> _About this task_: The entries follow. Print each one exactly.

> _Source data_:

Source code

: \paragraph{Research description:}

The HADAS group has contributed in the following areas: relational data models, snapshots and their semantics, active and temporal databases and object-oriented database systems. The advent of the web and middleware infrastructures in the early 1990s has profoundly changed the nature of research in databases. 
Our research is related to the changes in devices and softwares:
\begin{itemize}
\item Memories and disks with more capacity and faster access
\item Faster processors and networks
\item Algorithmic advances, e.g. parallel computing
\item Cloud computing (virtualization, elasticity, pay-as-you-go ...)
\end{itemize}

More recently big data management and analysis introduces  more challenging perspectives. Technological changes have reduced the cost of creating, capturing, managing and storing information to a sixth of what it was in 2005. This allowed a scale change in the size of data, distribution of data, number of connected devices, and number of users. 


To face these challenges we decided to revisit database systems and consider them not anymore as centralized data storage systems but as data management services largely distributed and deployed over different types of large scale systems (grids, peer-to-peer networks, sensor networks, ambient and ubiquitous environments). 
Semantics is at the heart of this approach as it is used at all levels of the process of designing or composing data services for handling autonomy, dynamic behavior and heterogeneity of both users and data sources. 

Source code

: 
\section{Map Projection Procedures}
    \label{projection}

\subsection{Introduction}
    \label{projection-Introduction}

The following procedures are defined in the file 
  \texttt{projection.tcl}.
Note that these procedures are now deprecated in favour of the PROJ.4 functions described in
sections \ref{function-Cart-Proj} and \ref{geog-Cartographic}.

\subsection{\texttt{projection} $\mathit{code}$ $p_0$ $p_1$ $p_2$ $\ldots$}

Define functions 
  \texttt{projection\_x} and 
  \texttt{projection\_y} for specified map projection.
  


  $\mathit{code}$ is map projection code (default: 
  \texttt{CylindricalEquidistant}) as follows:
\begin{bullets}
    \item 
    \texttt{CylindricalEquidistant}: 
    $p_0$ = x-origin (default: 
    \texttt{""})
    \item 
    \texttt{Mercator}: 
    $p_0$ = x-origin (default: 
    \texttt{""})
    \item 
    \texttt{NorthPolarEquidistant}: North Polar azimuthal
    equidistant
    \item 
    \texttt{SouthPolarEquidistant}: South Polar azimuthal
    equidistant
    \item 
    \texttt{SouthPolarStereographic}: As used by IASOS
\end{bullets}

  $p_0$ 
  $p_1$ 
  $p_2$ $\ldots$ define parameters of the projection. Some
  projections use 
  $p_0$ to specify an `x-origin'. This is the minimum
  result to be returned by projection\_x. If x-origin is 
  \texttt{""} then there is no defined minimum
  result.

> _Solution to this problem_:
Source code

: \paragraph{Research description:}

The HADAS group has contributed in the following areas: relational data models, snapshots and their semantics, active and temporal databases and object-oriented database systems. The advent of the web and middleware infrastructures in the early 1990s has profoundly changed the nature of research in databases. 
Our research is related to the changes in devices and softwares:
\begin{itemize}
\item Memories and disks with more capacity and faster access
\item Faster processors and networks
\item Algorithmic advances, e.g. parallel computing
\item Cloud computing (virtualization, elasticity, pay-as-you-go ...)
\end{itemize}

More recently big data management and analysis introduces  more challenging perspectives. Technological changes have reduced the cost of creating, capturing, managing and storing information to a sixth of what it was in 2005. This allowed a scale change in the size of data, distribution of data, number of connected devices, and number of users. 


To face these challenges we decided to revisit database systems and consider them not anymore as centralized data storage systems but as data management services largely distributed and deployed over different types of large scale systems (grids, peer-to-peer networks, sensor networks, ambient and ubiquitous environments). 
Semantics is at the heart of this approach as it is used at all levels of the process of designing or composing data services for handling autonomy, dynamic behavior and heterogeneity of both users and data sources. 

Source code

: 
\section{Map Projection Procedures}
    \label{projection}

\subsection{Introduction}
    \label{projection-Introduction}

The following procedures are defined in the file 
  \texttt{projection.tcl}.
Note that these procedures are now deprecated in favour of the PROJ.4 functions described in
sections \ref{function-Cart-Proj} and \ref{geog-Cartographic}.

\subsection{\texttt{projection} $\mathit{code}$ $p_0$ $p_1$ $p_2$ $\ldots$}

Define functions 
  \texttt{projection\_x} and 
  \texttt{projection\_y} for specified map projection.
  


  $\mathit{code}$ is map projection code (default: 
  \texttt{CylindricalEquidistant}) as follows:
\begin{bullets}
    \item 
    \texttt{CylindricalEquidistant}: 
    $p_0$ = x-origin (default: 
    \texttt{""})
    \item 
    \texttt{Mercator}: 
    $p_0$ = x-origin (default: 
    \texttt{""})
    \item 
    \texttt{NorthPolarEquidistant}: North Polar azimuthal
    equidistant
    \item 
    \texttt{SouthPolarEquidistant}: South Polar azimuthal
    equidistant
    \item 
    \texttt{SouthPolarStereographic}: As used by IASOS
\end{bullets}

  $p_0$ 
  $p_1$ 
  $p_2$ $\ldots$ define parameters of the projection. Some
  projections use 
  $p_0$ to specify an `x-origin'. This is the minimum
  result to be returned by projection\_x. If x-origin is 
  \texttt{""} then there is no defined minimum
  result.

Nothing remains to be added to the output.